To demonstrate a key point of this paper — how AI can produce a communication output to achieve some goal that appears real, despite being fabricated — the prior paragraph of this section was written by a large language model and chatbot, ChatGPT (except for the first sentence).1 To the best of our knowledge, the Karr et al. (2016) citation does not exist, though the paper’s findings appear to be genuine. While authors of the current paper recognize and are sensitive to the ethical concerns associated with performing this exercise (Collins, 2022; Hancock et al., 2020; Susser et al., 2018), the results offer a practical reason for investigating how AI-generated text is different from human-generated text: large language models are now effective content generators and can produce human-like language. It is presently unclear how AI-generated text differs from human-generated text particularly when reporting on experiences (though, see Giorgi et al., 2023), which motivates our current paper.

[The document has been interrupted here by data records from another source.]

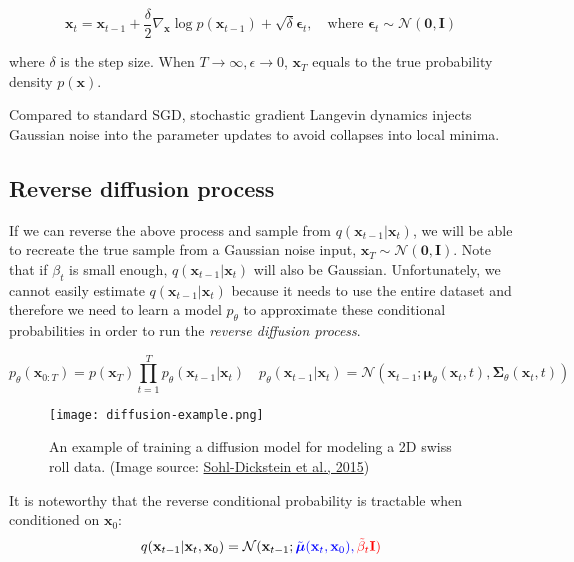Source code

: \documentclass[12pt]{article}
\begin{document}
\[
\mathbf{x}_t = \mathbf{x}_{t-1} + \frac{\delta}{2} \nabla_\mathbf{x} \log p(\mathbf{x}_{t-1}) + \sqrt{\delta} \boldsymbol{\epsilon}_t
,\quad\text{where }
\boldsymbol{\epsilon}_t \sim \mathcal{N}(\mathbf{0}, \mathbf{I})
\]

where $\delta$ is the step size. When $T \to \infty, \epsilon \to 0$, $\mathbf{x}_T$ equals to the true probability density $p(\mathbf{x})$.

Compared to standard SGD, stochastic gradient Langevin dynamics injects Gaussian noise into the parameter updates to avoid collapses into local minima.

\subsection{Reverse diffusion process}

If we can reverse the above process and sample from $q(\mathbf{x}_{t-1} \vert \mathbf{x}_t)$, we will be able to recreate the true sample from a Gaussian noise input, $\mathbf{x}_T \sim \mathcal{N}(\mathbf{0}, \mathbf{I})$. Note that if $\beta_t$ is small enough, $q(\mathbf{x}_{t-1} \vert \mathbf{x}_t)$ will also be Gaussian. Unfortunately, we cannot easily estimate $q(\mathbf{x}_{t-1} \vert \mathbf{x}_t)$ because it needs to use the entire dataset and therefore we need to learn a model $p_\theta$ to approximate these conditional probabilities in order to run the \emph{reverse diffusion process}.

\[
p_\theta(\mathbf{x}_{0:T}) = p(\mathbf{x}_T) \prod^T_{t=1} p_\theta(\mathbf{x}_{t-1} \vert \mathbf{x}_t) \quad
p_\theta(\mathbf{x}_{t-1} \vert \mathbf{x}_t) = \mathcal{N}(\mathbf{x}_{t-1}; \boldsymbol{\mu}_\theta(\mathbf{x}_t, t), \boldsymbol{\Sigma}_\theta(\mathbf{x}_t, t))
\]

\begin{figure}[H]
    \centering
    \texttt{[image: diffusion-example.png]}
    \caption{An example of training a diffusion model for modeling a 2D swiss roll data. (Image source: \href{https://arxiv.org/abs/1503.03585}{Sohl-Dickstein et al., 2015})}
\end{figure}

It is noteworthy that the reverse conditional probability is tractable when conditioned on $\mathbf{x}_0$:
\[
q(\mathbf{x}_{t-1} \vert \mathbf{x}_t, \mathbf{x}_0) = \mathcal{N}(\mathbf{x}_{t-1}; \color{blue}{\tilde{\boldsymbol{\mu}}}(\mathbf{x}_t, \mathbf{x}_0), \color{red}{\tilde{\beta}_t} \mathbf{I})
\]
\end{document}
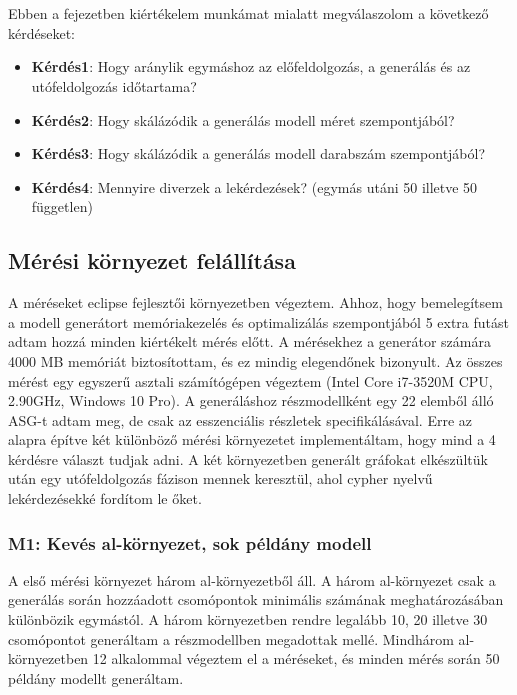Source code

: \chapter{\evaluation}

Ebben a fejezetben kiértékelem munkámat mialatt megválaszolom a következő kérdéseket:

\begin{itemize}
	\item \textbf{Kérdés1}: Hogy aránylik egymáshoz az előfeldolgozás, a generálás és az utófeldolgozás időtartama?
	\item \textbf{Kérdés2}: Hogy skálázódik a generálás modell méret szempontjából?
	\item \textbf{Kérdés3}: Hogy skálázódik a generálás modell darabszám szempontjából?
	\item \textbf{Kérdés4}: Mennyire diverzek a lekérdezések? (egymás utáni 50 illetve 50 független) 
\end{itemize}

\section{Mérési környezet felállítása}


A méréseket eclipse fejlesztői környezetben végeztem. Ahhoz, hogy bemelegítsem a modell generátort memóriakezelés és optimalizálás szempontjából 5 extra futást adtam hozzá minden kiértékelt mérés előtt. A mérésekhez a generátor számára 4000 MB memóriát biztosítottam, és ez mindig elegendőnek bizonyult. Az összes mérést egy egyszerű asztali számítógépen végeztem (Intel Core i7-3520M CPU, 2.90GHz, Windows 10 Pro). A generáláshoz részmodellként egy 22 elemből álló ASG-t adtam meg, de csak az esszenciális részletek specifikálásával. Erre az alapra építve két különböző mérési környezetet implementáltam, hogy mind a 4 kérdésre választ tudjak adni. A két környezetben generált gráfokat elkészültük után egy utófeldolgozás fázison mennek keresztül, ahol cypher nyelvű lekérdezésekké fordítom le őket.

\subsection{M1: Kevés al-környezet, sok példány modell}
A első mérési környezet három al-környezetből áll. A három al-környezet csak a generálás során hozzáadott csomópontok minimális számának meghatározásában különbözik egymástól. A három környezetben rendre legalább 10, 20 illetve 30 csomópontot generáltam a részmodellben megadottak mellé. Mindhárom al-környezetben 12 alkalommal végeztem el a méréseket, és minden mérés során 50 példány modellt generáltam. 


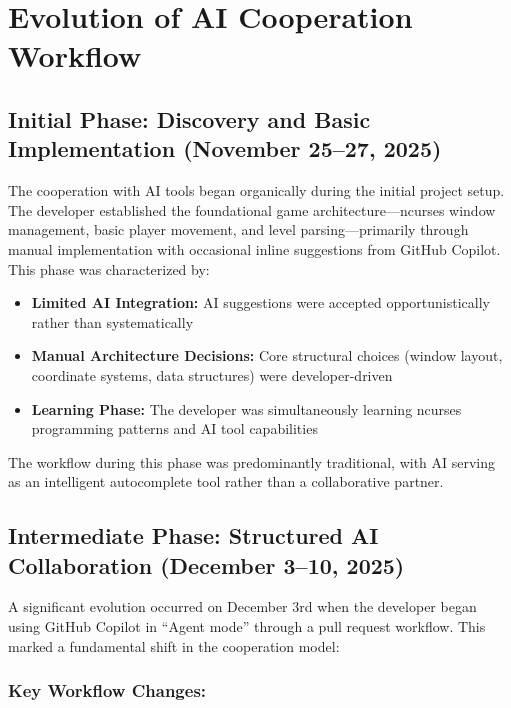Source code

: \documentclass[12pt,a4paper]{article}
\begin{document}
\newpage

\section{Evolution of AI Cooperation Workflow}

\subsection{Initial Phase: Discovery and Basic Implementation (November 25--27, 2025)}

The cooperation with AI tools began organically during the initial project setup. The developer established the foundational game architecture---ncurses window management, basic player movement, and level parsing---primarily through manual implementation with occasional inline suggestions from GitHub Copilot. This phase was characterized by:

\begin{itemize}
    \item \textbf{Limited AI Integration:} AI suggestions were accepted opportunistically rather than systematically
    \item \textbf{Manual Architecture Decisions:} Core structural choices (window layout, coordinate systems, data structures) were developer-driven
    \item \textbf{Learning Phase:} The developer was simultaneously learning ncurses programming patterns and AI tool capabilities
\end{itemize}

The workflow during this phase was predominantly traditional, with AI serving as an intelligent autocomplete tool rather than a collaborative partner.

\subsection{Intermediate Phase: Structured AI Collaboration (December 3--10, 2025)}

A significant evolution occurred on December 3rd when the developer began using GitHub Copilot in ``Agent mode'' through a pull request workflow. This marked a fundamental shift in the cooperation model:

\subsubsection*{Key Workflow Changes:}
\end{document}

In addition to examining emotional content across text types, other features related to linguistic style and structure are considered based on prior work. The linguistic style of AIgenerated and human-generated texts will be measured using an analytic writing index comprised of function words (e.g., articles, prepositions, pronouns) (Jordan et al., 2019; Pennebaker et al., 2014). Analytic writing is a proxy for complex and elaborate thinking (Markowitz, 2023a; Seraj et al., 2021), describing how one thinks and reasons compared to what they think or reason about. Analytic writing has been applied to human-generated texts to evaluate a range of social and psychological dynamics such as persuasion (Markowitz, 2020a), trends in political speech (Jordan et al., 2019), need for cognition (Markowitz, 2023a), and individual differences like gender (Meier et al., 2020).

A second exploratory style dimension considers the descriptive nature of AI-generated and human-generated texts. One way to evaluate the descriptiveness of a text is to assess its rate of adjectives. Language patterns with high rates of adjectives tend to be more elaborate and narrative-like compared to language pattens with low rates of adjectives (Chung & Pennebaker, 2008). Further, adjectives are also a key marker of false speech (Johnson & Raye, 1981; Markowitz & Hancock, 2014) and therefore, consistent with a second aim of this paper (e.g., identifying how inherently false versus intentionally false speech is communicated when reporting on experiences), it is critical to evaluate the detailed style of different text types (AIgenerated vs. human-generated). Finally, prior work suggests AI-generated messages may be less wordy than human-generated messages (Hohenstein & Jung, 2020), making the structural complexity of AI-generated text a key interest of the current paper

Conclusion

The current paper evaluated the degree to which AI-generated text has linguistic signals that are separable from human-generated text when reporting on experiences. We presented some of the first work to demonstrate that when reporting on experiences like a hotel stay, AI-generated text from ChatGPT is inherently false and more analytic, more emotional, more descriptive, and less readable than intentionally false human-generated text. We encourage future work to examine more large language models and use other tasks to continually identify patterns that reveal linguistic differences between AI and humans, especially as the technology improves.